Excerpts from a dataset:

-- Opening Marker --

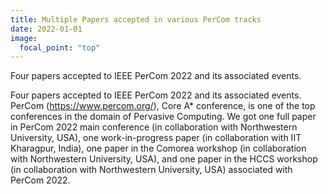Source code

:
 ```yaml
---
title: Multiple Papers accepted in various PerCom tracks
date: 2022-01-01
image:
  focal_point: "top"
---
```


Four papers accepted to IEEE PerCom 2022 and its associated events.

<!--more-->

Four papers accepted to IEEE PerCom 2022 and its associated events. 
PerCom (https://www.percom.org/), Core A* conference, is one of the top conferences in the domain of Pervasive Computing. 
We got one full paper in PerCom 2022 main conference (in collaboration with Northwestern University, USA), one work-in-progress paper (in collaboration with IIT Kharagpur, India), one paper in the Comorea workshop (in collaboration with Northwestern University, USA), and one paper in the HCCS workshop  (in collaboration with Northwestern University, USA) associated with PerCom 2022.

-- Closing Marker --

Task directions: Output the data verbatim, images excluded.

Result below:
Source code

:
 ```yaml
---
title: Multiple Papers accepted in various PerCom tracks
date: 2022-01-01
image:
  focal_point: "top"
---
```


Four papers accepted to IEEE PerCom 2022 and its associated events.

<!--more-->

Four papers accepted to IEEE PerCom 2022 and its associated events. 
PerCom (https://www.percom.org/), Core A* conference, is one of the top conferences in the domain of Pervasive Computing. 
We got one full paper in PerCom 2022 main conference (in collaboration with Northwestern University, USA), one work-in-progress paper (in collaboration with IIT Kharagpur, India), one paper in the Comorea workshop (in collaboration with Northwestern University, USA), and one paper in the HCCS workshop  (in collaboration with Northwestern University, USA) associated with PerCom 2022.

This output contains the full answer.